And who is this non-working person? Someone who’s restored by being in nature – particularly mountains and forests. Who values long conversations with old and new friends, beyond the superficial. Who thrives on art of all kinds – both the appreciation and creation of it. And who can even remember how to use the manual settings on a camera with enough repetition.
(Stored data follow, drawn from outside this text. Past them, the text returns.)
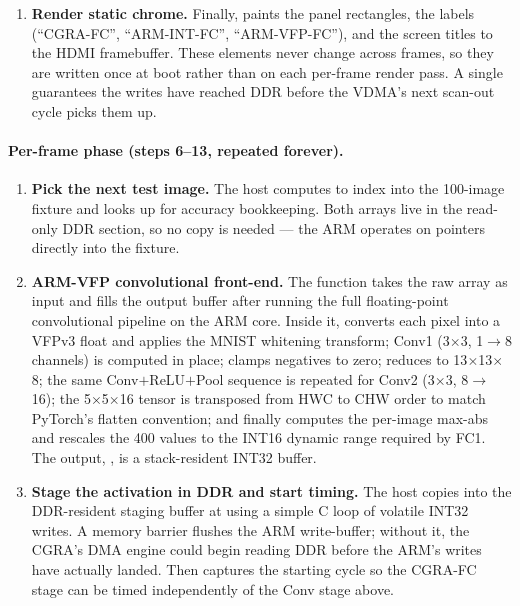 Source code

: \begin{enumerate}[leftmargin=2.1em, label=\textbf{Step \arabic*.},
                  itemsep=4pt, topsep=2pt]
\item \textbf{Render static chrome.} Finally, 
paints the panel rectangles, the labels (``CGRA-FC'', ``ARM-INT-FC'',
``ARM-VFP-FC''), and the screen titles to the HDMI framebuffer. These
elements never change across frames, so they are written once at boot
rather than on each per-frame render pass. A single 
guarantees the writes have reached DDR before the VDMA's next scan-out
cycle picks them up.
\end{enumerate}

\paragraph{Per-frame phase (steps 6--13, repeated forever).}
\begin{enumerate}[leftmargin=2.1em, label=\textbf{Step \arabic*.}, start=6,
                  itemsep=4pt, topsep=2pt]
\item \textbf{Pick the next test image.} The host computes
 to index into the 100-image
fixture and looks up  for accuracy
bookkeeping. Both arrays live in the read-only 
DDR section, so no copy is needed --- the ARM operates on
pointers directly into the fixture.

\item \textbf{ARM-VFP convolutional front-end.} The function
 takes the raw 
array as input and fills the output buffer  after
running the full floating-point convolutional pipeline on the ARM
core. Inside it,
 converts each  pixel into a
VFPv3 float and applies the MNIST whitening transform; Conv1
(3$\times$3, 1$\to$8 channels) is computed in place; 
clamps negatives to zero;  reduces to 13$\times$13$\times$8;
the same Conv$+$ReLU$+$Pool sequence is repeated for Conv2 (3$\times$3,
8$\to$16); the 5$\times$5$\times$16 tensor is transposed from HWC to CHW order
to match PyTorch's flatten convention; and finally
 computes the per-image max-abs and
rescales the 400 values to the INT16 dynamic range required by FC1.
The output, , is a stack-resident INT32 buffer.

\item \textbf{Stage the activation in DDR and start timing.} The host
copies  into the DDR-resident staging buffer at
 using a simple C loop of volatile
INT32 writes. A  memory barrier flushes the ARM
write-buffer; without it, the CGRA's DMA engine could begin reading
DDR before the ARM's writes have actually landed. Then
 captures the starting cycle so the
CGRA-FC stage can be timed independently of the Conv stage above.


\end{enumerate}
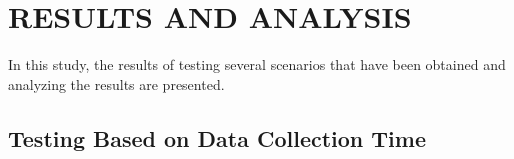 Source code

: 





% 


\section{RESULTS AND ANALYSIS}
\label{sec:hasilpembahasan}

In this study, the results of testing several scenarios that have been obtained and analyzing the results are presented.

\subsection{Testing Based on Data Collection Time}

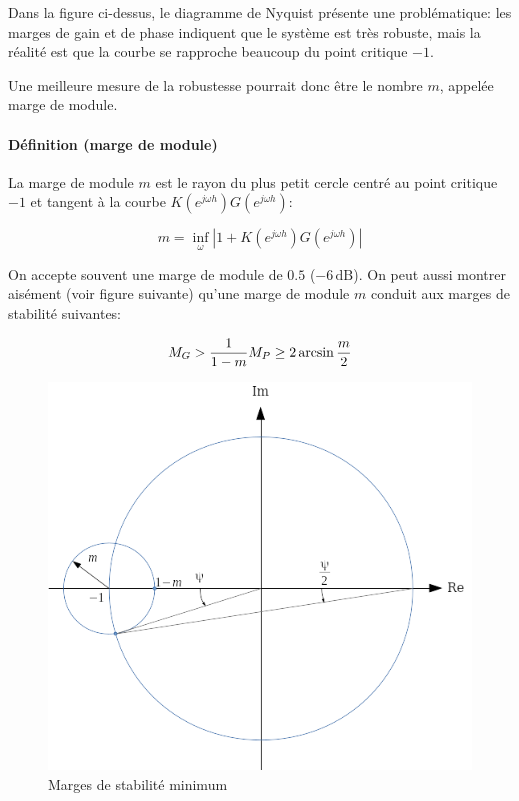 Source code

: \documentclass[11pt]{article}
\begin{document}
    Dans la figure ci-dessus, le diagramme de Nyquist présente une
problématique: les marges de gain et de phase indiquent que le système
est très robuste, mais la réalité est que la courbe se rapproche
beaucoup du point critique \(-1\).

Une meilleure mesure de la robustesse pourrait donc être le nombre
\(m\), appelée marge de module.

    \paragraph{Définition (marge de
module)}\label{duxe9finition-marge-de-module}

La marge de module \(m\) est le rayon du plus petit cercle centré au
point critique \(-1\) et tangent à la courbe
\(K(e^{j\omega h})G(e^{j\omega h})\):

\[ m = \inf_{\omega}\left|1 + K(e^{j\omega h})G(e^{j\omega h}) \right| \]

    On accepte souvent une marge de module de \(0.5\)
(\(-6\, \mathrm{dB}\)). On peut aussi montrer aisément (voir figure
suivante) qu'une marge de module \(m\) conduit aux marges de stabilité
suivantes:

\[ M_G > \frac{1}{1-m} \\
   M_P \geq 2\arcsin{\frac{m}{2}}
\]

    \begin{figure}[htbp]
\centering
\includegraphics{Images/Chapter7/margins_min.png}
\caption{Marges de stabilité minimum}
\end{figure}
\end{document}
I’ve given up hope of doing anywhere close to even half the things I had optimistically put on my “sabbatical projects” list. Between two major trips – highlights from the first below – and regular heat waves that inspire nothing more than hibernation in cool air, it certainly won’t be a time of massive productivity, but you know what? I think I’m OK with that.

Saskatoon

I’d never been to this smaller Canadian city before, but I can see the appeal of everything on a smaller scale, while still having access to good restaurants and some arts and culture. Loved catching up with my good friends Jeff & Rachel and their kids here.

Edmonton

Edmonton, you impressed me with your vibrancy and funkiness! My friends Sarah & Elliott kindly hosted me, and introduced me to some of their favourite spots for brunching, shopping, and hiking. We also explored a few new attractions together, like riding on a restored Japanese car on the adorable and quirky High Level Bridge Streetcar line. I think their sweet doggo Munroe even remembered me from when they lived in Montreal. (At least that’s what I like to tell myself.) I also had dinner with three of my Edmonton-based colleagues – an enjoyable perk of travelling while working for a distributed company is that I have people to potentially meet up with all over the world.

Hinton

On the drive from Edmonton to Jasper lies a small mountain town called Hinton. And that’s where I stopped to meet up with Paul, a friend from elementary school, who now happens to live there! It’s a strange series of events that led us to reconnect, but we had a good time reminiscing over Mexican food and walking along one of the town’s claims to fame: the Beaver Boardwalk, where we abided by the signs like obedient Canadians and did not break the dams. (Who would do this?)

Jasper & Banff

I explored gorgeous Jasper and Banff National Parks for a couple of days, getting my fill of beautiful mountain landscapes. Wildlife abounds, and I saw plenty of bears, elk, mountain goats, and big-horned sheep, with the elusive coyote, osprey, and bald eagles also making appearances.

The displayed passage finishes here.